While the list of pressing issues that await Ms. Jean is a long one, there are three matters in particular that will require her early and focused attention.

The first is the promotion of good governance and the protection of human rights among IOF member states. Here, Ms. Jean's deep commitment is beyond dispute. And her talent for persuasion and her reputation for persistence will be essential to progress. As governor-general and as UNESCO's special representative for Haiti, she has demonstrated both. Especially in her role in Haiti, she brought disparate interests to the table and forged common ground where others thought it impossible. She will now face her sternest test, but will no doubt bring to the task her characteristic energy and creativeness.

The second challenge involves economic development. The IOF can and should become a more effective instrument for growth among its members, particularly those in Africa. During her campaign for the office, Ms. Jean spoke often about ways in which the IOF can help put in place the building blocks: greater access to education; the improvement of infrastructure; and the opening of new and freer markets. The IOF can be a constructive influence towards the achievement of these crucial objectives.

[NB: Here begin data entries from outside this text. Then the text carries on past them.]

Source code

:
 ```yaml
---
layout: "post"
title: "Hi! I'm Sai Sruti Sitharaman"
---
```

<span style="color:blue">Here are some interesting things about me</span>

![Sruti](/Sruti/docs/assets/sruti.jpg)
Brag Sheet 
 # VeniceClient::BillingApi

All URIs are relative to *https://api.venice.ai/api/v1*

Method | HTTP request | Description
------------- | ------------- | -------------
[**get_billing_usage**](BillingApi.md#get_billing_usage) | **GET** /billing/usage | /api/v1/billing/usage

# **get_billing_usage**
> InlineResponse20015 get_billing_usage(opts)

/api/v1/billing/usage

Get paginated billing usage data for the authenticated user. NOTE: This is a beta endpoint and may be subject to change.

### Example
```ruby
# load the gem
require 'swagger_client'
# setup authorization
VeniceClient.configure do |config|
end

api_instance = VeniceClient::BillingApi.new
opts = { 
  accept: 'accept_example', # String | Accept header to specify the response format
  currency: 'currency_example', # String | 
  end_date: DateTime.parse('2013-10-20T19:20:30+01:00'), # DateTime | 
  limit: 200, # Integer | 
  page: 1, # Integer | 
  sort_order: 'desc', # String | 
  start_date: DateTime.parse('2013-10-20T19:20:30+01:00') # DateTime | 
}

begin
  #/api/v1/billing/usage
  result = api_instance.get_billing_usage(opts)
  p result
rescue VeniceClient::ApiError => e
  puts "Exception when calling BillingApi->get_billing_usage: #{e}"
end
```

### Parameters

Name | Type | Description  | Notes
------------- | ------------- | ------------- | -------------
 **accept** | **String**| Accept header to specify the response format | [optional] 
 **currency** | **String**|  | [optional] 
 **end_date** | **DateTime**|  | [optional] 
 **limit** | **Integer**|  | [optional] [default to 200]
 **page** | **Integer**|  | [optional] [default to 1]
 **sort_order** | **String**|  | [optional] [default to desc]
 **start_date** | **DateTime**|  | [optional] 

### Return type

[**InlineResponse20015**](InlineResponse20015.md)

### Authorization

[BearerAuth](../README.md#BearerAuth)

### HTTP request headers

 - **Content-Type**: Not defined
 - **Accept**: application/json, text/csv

Finally, there is the plight of women. The widespread and systemic exclusion of women from positions of authority and the appalling incidence of violence and abuse constitute a shameful record that must be reversed. Her very election is an encouraging if symbolic message that the IOF is prepared to address these conditions. This challenge is of course related to the two others: how can stable and prosperous societies be built upon practices that devalue and exclude one half of the population? Ms. Jean has a remarkable opportunity to lead a break with the past and to preside over a new beginning.

There was, among delegates to the IOF Congress in Senegal this past weekend, a palpable sense of excitement and optimism. Much of that new spirit derived from the sense that the choice of Ms. Jean as its new leader represents a major stride forward for an organization too often known for its caution and low expectations. It is for Ms. Jean a source of both strength and peril that those expectations have now been raised. As Canadians, and as members of the IOF, we unite in celebrating Ms. Jean's achievement and in wishing her well in the difficult and important task to which she now turns.